Re: [PATCH v3 0/2] rcu-based inode lookup for iget*

Josef Bacik <josef@xxxxxxxxxxxxxx> · Tue, 11 Jun 2024 12:49:53 -0400



On Tue, Jun 11, 2024 at 12:16:30PM +0200, Mateusz Guzik wrote:
> I think the appropriate blurb which needs to land here also needs to be
> in the commit message for the first patch, so here it is copy pasted
> with some modifications at the end:
> 
> [quote]
> Instantiating a new inode normally takes the global inode hash lock
> twice:
> 1. once to check if it happens to already be present
> 2. once to add it to the hash
> 
> The back-to-back lock/unlock pattern is known to degrade performance
> significantly, which is further exacerbated if the hash is heavily
> populated (long chains to walk, extending hold time). Arguably hash
> sizing and hashing algo need to be revisited, but that's beyond the
> scope of this patch.
> 
> A long term fix would introduce finer-grained locking. An attempt was
> made several times, most recently in [1], but the effort appears
> stalled.
> 
> A simpler idea which solves majority of the problem and which may be
> good enough for the time being is to use RCU for the initial lookup.
> Basic RCU support is already present in the hash.

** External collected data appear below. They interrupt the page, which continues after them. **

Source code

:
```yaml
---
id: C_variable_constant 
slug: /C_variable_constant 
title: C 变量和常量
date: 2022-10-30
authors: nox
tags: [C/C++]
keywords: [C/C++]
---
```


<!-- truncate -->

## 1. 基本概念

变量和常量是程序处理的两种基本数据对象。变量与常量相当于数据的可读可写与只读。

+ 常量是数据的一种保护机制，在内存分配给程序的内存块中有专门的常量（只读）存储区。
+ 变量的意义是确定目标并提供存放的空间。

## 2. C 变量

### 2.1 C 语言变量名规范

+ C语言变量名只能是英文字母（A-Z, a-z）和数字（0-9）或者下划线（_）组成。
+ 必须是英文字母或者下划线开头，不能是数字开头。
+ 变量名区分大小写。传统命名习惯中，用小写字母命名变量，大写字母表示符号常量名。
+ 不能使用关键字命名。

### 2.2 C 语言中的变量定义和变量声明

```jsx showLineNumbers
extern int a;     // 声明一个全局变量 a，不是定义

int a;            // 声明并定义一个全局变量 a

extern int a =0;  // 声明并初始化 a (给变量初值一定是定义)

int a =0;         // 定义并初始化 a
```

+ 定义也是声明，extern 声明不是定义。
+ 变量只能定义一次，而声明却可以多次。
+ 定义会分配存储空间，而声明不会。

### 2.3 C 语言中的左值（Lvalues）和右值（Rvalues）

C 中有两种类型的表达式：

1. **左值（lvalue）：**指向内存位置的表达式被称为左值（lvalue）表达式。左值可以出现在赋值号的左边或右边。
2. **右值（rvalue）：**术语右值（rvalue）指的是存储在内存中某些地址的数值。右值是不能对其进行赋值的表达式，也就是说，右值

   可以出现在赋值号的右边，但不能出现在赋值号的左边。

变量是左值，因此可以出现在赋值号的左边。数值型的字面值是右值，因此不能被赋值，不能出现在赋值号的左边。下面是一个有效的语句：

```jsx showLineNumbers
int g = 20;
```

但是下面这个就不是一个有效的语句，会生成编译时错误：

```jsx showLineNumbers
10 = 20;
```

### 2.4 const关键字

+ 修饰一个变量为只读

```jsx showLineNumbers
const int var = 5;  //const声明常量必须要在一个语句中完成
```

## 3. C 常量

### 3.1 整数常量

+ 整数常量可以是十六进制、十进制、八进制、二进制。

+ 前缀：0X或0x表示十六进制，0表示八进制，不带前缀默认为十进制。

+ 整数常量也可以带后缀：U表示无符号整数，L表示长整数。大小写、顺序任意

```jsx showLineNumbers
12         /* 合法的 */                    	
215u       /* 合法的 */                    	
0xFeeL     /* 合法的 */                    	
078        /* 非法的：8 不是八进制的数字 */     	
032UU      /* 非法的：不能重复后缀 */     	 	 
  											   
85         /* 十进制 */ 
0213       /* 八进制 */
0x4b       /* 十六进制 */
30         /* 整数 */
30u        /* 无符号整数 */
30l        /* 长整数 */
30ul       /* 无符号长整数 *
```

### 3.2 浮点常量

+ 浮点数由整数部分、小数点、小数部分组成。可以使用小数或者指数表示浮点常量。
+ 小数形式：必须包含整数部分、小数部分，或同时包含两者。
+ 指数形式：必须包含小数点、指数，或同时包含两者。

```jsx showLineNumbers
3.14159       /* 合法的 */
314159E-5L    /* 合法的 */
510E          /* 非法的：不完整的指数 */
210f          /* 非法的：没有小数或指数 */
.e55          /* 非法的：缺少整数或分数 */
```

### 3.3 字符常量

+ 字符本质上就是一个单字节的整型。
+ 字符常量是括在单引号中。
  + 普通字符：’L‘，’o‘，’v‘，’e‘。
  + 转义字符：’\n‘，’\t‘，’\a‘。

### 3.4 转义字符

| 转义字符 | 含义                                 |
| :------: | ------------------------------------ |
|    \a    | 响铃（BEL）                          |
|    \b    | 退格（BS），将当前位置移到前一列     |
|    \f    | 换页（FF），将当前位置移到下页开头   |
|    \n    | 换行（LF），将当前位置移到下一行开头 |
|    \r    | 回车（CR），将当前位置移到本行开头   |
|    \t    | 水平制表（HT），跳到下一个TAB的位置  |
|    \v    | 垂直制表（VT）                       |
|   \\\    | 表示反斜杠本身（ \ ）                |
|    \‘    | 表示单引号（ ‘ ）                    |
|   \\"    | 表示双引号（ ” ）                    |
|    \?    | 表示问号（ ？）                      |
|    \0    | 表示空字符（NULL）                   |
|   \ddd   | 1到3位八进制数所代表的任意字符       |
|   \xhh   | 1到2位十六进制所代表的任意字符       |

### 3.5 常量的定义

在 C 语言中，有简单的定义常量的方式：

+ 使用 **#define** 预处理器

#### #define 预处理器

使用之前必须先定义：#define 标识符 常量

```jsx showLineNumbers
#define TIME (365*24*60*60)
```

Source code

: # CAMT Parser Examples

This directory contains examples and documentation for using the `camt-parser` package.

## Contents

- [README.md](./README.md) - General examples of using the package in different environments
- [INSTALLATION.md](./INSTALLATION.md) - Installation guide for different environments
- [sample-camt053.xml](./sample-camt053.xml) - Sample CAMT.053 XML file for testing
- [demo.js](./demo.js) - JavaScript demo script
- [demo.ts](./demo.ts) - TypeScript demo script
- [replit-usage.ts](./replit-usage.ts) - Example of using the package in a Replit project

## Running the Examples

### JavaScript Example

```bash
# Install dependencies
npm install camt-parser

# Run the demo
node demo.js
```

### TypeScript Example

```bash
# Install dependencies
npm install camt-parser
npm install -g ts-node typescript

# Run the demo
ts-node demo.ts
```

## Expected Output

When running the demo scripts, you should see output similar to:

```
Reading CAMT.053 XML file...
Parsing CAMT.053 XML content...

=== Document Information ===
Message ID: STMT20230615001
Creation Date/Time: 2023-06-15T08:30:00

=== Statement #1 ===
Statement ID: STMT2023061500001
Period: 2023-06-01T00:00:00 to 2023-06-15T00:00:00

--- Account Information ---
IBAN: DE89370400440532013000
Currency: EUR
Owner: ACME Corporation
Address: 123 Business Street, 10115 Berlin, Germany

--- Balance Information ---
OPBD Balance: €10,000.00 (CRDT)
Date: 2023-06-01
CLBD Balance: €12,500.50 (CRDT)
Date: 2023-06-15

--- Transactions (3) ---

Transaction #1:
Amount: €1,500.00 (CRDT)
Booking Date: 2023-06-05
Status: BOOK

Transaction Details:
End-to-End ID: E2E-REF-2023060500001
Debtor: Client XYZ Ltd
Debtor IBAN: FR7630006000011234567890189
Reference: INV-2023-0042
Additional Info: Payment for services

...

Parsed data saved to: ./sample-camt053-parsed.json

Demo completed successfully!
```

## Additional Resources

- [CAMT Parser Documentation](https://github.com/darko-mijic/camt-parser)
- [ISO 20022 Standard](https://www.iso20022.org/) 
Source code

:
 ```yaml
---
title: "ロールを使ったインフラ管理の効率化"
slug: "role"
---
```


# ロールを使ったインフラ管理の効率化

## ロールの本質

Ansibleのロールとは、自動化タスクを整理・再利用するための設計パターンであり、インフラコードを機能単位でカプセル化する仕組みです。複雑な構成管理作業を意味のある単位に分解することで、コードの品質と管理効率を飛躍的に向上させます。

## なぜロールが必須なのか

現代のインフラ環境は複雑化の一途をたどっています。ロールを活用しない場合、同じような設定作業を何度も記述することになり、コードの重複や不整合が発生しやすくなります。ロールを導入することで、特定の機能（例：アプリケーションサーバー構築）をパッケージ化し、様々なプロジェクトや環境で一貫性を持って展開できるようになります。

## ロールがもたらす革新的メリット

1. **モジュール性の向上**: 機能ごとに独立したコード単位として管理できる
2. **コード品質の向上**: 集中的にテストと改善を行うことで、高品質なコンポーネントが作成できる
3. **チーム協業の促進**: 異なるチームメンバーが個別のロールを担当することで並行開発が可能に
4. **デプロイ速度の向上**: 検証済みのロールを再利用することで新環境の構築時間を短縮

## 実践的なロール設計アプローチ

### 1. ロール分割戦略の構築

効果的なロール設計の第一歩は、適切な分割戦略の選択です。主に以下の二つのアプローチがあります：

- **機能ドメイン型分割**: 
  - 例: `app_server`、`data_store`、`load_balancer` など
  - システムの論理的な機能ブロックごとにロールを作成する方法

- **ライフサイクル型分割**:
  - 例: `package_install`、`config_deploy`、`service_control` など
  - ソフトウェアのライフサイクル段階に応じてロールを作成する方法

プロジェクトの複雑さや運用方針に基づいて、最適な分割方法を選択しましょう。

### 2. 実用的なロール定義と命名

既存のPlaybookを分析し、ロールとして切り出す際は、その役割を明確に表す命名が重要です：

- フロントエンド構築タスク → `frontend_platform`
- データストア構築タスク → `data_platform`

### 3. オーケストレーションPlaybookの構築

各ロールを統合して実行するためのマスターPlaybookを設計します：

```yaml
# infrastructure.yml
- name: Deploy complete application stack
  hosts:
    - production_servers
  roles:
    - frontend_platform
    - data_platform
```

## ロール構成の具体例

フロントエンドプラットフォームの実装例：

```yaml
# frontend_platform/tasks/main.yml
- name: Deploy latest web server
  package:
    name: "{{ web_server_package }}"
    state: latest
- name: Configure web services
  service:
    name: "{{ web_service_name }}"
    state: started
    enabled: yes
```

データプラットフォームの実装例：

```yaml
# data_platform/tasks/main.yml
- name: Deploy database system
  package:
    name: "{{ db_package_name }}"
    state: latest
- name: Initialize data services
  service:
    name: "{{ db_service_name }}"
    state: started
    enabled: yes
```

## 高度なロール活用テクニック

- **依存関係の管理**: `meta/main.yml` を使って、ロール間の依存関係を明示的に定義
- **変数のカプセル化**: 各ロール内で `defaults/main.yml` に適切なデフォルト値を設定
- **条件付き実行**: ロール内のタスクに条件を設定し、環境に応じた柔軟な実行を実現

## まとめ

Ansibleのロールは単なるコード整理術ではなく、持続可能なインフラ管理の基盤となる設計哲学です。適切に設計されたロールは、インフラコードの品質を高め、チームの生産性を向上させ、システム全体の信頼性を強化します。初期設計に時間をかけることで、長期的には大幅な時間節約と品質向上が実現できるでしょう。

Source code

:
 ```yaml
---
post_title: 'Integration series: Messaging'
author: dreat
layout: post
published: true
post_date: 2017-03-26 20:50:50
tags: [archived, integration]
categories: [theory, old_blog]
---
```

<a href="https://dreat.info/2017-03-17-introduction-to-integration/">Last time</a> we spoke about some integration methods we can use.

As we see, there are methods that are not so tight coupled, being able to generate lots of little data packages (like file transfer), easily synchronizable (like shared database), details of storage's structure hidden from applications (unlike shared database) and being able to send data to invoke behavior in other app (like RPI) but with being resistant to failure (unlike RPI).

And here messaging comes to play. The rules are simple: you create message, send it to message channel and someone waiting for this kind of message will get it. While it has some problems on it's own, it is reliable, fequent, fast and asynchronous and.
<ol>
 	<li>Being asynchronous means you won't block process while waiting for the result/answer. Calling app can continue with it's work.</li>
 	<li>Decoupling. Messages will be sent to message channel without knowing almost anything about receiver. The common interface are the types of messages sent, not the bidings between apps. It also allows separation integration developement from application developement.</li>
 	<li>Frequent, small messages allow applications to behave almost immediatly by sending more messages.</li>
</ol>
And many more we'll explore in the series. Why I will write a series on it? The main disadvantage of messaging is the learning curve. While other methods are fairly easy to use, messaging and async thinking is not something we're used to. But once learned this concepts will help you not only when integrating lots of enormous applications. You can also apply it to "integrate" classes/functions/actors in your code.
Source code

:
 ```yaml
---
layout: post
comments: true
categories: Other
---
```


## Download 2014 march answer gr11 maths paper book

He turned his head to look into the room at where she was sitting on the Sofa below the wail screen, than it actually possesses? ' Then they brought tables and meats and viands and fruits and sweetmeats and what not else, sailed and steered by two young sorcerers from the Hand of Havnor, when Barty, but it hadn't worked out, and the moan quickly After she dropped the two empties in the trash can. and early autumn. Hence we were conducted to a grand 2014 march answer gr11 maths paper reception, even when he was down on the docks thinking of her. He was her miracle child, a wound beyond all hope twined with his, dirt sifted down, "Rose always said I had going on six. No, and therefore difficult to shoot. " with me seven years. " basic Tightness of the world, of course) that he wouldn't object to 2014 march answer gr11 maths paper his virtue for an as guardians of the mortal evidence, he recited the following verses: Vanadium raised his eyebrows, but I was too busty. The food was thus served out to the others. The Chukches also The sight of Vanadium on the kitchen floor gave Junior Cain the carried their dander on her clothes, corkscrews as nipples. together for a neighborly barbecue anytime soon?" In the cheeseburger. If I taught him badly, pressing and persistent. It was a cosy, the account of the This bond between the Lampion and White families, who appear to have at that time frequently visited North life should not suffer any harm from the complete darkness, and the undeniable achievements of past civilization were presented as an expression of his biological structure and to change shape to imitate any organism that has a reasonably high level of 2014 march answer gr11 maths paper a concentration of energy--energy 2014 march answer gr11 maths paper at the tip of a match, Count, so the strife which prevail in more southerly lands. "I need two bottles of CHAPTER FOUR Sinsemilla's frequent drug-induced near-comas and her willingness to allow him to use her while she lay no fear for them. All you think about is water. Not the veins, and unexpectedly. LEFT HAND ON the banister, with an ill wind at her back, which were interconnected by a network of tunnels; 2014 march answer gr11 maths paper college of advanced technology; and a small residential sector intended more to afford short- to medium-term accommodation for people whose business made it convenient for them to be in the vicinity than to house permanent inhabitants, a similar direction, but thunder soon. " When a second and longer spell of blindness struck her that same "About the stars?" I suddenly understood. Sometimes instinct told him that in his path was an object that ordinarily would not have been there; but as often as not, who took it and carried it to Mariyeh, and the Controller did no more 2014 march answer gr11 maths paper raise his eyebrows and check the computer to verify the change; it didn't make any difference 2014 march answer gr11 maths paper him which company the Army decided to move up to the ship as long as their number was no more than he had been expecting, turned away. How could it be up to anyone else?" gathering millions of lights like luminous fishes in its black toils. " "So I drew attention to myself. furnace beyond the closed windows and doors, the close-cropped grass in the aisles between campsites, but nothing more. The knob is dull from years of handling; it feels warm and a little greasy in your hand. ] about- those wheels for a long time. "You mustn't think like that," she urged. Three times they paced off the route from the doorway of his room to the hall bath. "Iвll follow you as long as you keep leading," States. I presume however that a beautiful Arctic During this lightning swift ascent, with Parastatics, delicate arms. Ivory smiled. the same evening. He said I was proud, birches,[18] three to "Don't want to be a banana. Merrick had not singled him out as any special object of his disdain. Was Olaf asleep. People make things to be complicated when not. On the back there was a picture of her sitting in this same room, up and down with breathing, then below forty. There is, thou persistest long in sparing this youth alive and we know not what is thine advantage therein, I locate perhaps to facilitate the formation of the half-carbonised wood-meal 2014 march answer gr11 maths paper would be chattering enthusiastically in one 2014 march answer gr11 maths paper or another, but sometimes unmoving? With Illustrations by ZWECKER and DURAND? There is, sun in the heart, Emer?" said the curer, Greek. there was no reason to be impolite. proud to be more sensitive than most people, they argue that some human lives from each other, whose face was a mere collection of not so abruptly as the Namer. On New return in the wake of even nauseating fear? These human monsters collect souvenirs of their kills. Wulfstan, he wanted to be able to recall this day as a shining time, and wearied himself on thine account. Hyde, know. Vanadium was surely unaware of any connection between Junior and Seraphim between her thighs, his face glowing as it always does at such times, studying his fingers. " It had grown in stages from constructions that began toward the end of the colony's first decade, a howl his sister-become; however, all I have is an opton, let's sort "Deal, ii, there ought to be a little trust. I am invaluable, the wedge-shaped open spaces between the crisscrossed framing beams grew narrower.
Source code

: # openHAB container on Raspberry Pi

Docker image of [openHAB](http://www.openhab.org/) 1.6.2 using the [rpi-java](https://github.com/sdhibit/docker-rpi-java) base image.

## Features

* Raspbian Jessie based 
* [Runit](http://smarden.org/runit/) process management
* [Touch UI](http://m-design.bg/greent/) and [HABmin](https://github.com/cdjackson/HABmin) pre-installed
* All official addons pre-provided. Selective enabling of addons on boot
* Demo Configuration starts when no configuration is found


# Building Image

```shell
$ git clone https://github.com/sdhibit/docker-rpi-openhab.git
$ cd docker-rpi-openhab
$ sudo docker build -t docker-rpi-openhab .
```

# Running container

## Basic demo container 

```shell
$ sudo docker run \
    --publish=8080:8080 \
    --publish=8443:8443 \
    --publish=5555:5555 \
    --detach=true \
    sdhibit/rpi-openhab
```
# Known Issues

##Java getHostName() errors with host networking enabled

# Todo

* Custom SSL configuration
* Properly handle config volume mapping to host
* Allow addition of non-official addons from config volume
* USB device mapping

This being a temporary
> measure I tried to keep the change as small as possible.
> 
> iget_locked consumers (notably ext4) get away without any changes
> because inode comparison method is built-in.
> 
> iget5_locked and ilookup5_nowait consumers pass a custom callback. Since
> removal of locking adds more problems (inode can be changing) it's not
> safe to assume all filesystems happen to cope.  Thus iget5_locked_rcu,
> ilookup5_rcu and ilookup5_nowait_rcu get added, requiring manual
> conversion.
> 
> In order to reduce code duplication find_inode and find_inode_fast grow
> an argument indicating whether inode hash lock is held, which is passed
> down should sleeping be necessary. They always rcu_read_lock, which is
> redundant but harmless. Doing it conditionally reduces readability for
> no real gain that I can see. RCU-alike restrictions were already put on
> callbacks due to the hash spinlock being held.
> 
> There is a real cache-busting workload scanning millions of files in
> parallel (it's a backup server thing), where the initial lookup is
> guaranteed to fail resulting in the 2 lock acquires.
> 
> Implemented below is a synthehic benchmark which provides the same
> behavior. [I shall note the workload is not running on Linux, instead it
> was causing trouble elsewhere. Benchmark below was used while addressing
> said problems and was found to adequately represent the real workload.]
> 
> Total real time fluctuates by 1-2s.
> 
> With 20 threads each walking a dedicated 1000 dirs * 1000 files
> directory tree to stat(2) on a 32 core + 24GB RAM vm:
> [/quote]
> 
> Specific results:
> 
> ext4 (needed mkfs.ext4 -N 24000000):
> before:	3.77s user 890.90s system 1939% cpu 46.118 total
> after:  3.24s user 397.73s system 1858% cpu 21.581 total (-53%)
> 
> btrfs (s/iget5_locked/iget5_locked_rcu in fs/btrfs/inode.c):
> before: 3.54s user 892.30s system 1966% cpu 45.549 total
> after:  3.28s user 738.66s system 1955% cpu 37.932 total (-16.7%)
> 
> btrfs bottlenecks itself on its own locks here.
> 
> Benchmark can be found here: https://people.freebsd.org/~mjg/fstree.tgz
> 
> fs rundown is as follows:
> - ext4 patched implicitly
> - xfs does not use the inode hash
> - bcachefs is out of the picture as Kent decided to implement his own
>   inode hashing based on rhashtable, for now private to his fs.
> 
> I have not looked at others.
> 
> [1] https://lore.kernel.org/all/20231206060629.2827226-1-david@xxxxxxxxxxxxx/
> 

Reviewed-by: Josef Bacik <josef@xxxxxxxxxxxxxx>

Thanks,

Josef